By Sunday, August 17, 2014 0 0

“Those are desire lines,” Greg murmured, almost under his breath. We were gazing at the faint beginnings of a dirt foot-trail that went across a small field to a major intersection.. We were in Corvallis, Oregon, discussing the town’s bicycle-pedestrian situation (we work in transportation).

“Desire lines?” I said, intrigued.

“Yeah. They get created where a sidewalk would be desired.” I felt quietly thrilled

What is a desire line in your own life?

In the bigger picture, desire lines are the traces of our heartfelt needs, including when the thing we need doesn’t yet exist. That’s what makes it a desire. It’s the beginning of a path.

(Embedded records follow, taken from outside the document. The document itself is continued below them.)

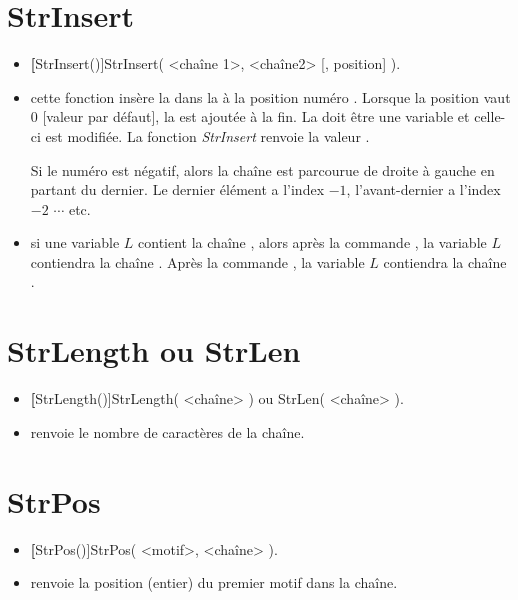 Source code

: \section{StrInsert}\label{cmdStrInsert}

\begin{itemize}
 \item \util \textbf[StrInsert()]{StrInsert( <chaîne 1>, <chaîne2> [, position] )}.
 \item \desc cette fonction insère la  dans la  à la position numéro . Lorsque la position vaut 0 [valeur par défaut], la  est ajoutée à la fin. La  doit être une variable et celle-ci est modifiée. La fonction \textsl{StrInsert} renvoie la valeur \Nil.
 
  Si le numéro  est négatif, alors la chaîne est parcourue de droite à gauche en partant du dernier. Le dernier élément a l'index $-1$, l'avant-dernier a l'index $-2$ $\cdots$ etc.
  
 \item \exem si une variable $L$ contient la chaîne , alors après la commande , la variable $L$ contiendra la chaîne . Après la commande , la variable $L$ contiendra la chaîne .
\end{itemize}


\section{StrLength ou StrLen}\label{cmdStrLength}

\begin{itemize}
 \item \util \textbf[StrLength()]{StrLength( <chaîne> ) ou StrLen( <chaîne> )}.
 \item \desc renvoie le nombre de caractères de la chaîne.
\end{itemize}


\section{StrPos}\label{cmdStrPos}

\begin{itemize}
 \item \util \textbf[StrPos()]{StrPos( <motif>, <chaîne> )}.
 \item \desc renvoie la position (entier) du premier motif dans la chaîne.
\end{itemize}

Especially for people who are cultural creatives (if you’re reading this blog you are quite likely one of these), a recurring idea or fantasy may be a desire line.

For example, electric vehicles are the desire line of sustainable transportation, leaving behind the carbon-spewing internal combustion engine that has helped to create climate change.

What we read may reveal our desire lines. My post on working for rent has gotten many thousands of hits over the years, which tells me many people desire a situation like that.

Expensive compost full of organic fruits and vegetables is the desire line of healthy, sustainable eating, sidetracked by eating out. (This would be my household’s compost. I’ll spare you the photo.)

It would never work to take all our desire lines literally. Our needs demand our discernment, in the same way that not every dirt foot-path should be made into a concrete sidewalk.

For example, it’s common to fantasize about steamy sex with someone wildly inappropriate. Those sex fantasies would be the desire lines of vitality, not of the literal need to sleep with your friend’s husband. I’d interpret them as a need for revitalized lovemaking with your own husband or partner. Or if you’re single, the need to take the risk of asking someone out.

Of course, our desires have the potential to break our hearts. Almost A Family, an essay just published in Oregon Humanities, is the understated, deeply moving account of a couple’s thwarted efforts to start a family. It’s penned by my friend and fellow writer Colleen Kaleda. It’s the best piece I’ve read all summer.

Our desires make us more human, more fully alive. They make us richer in what matters. What is a desire line in your own life?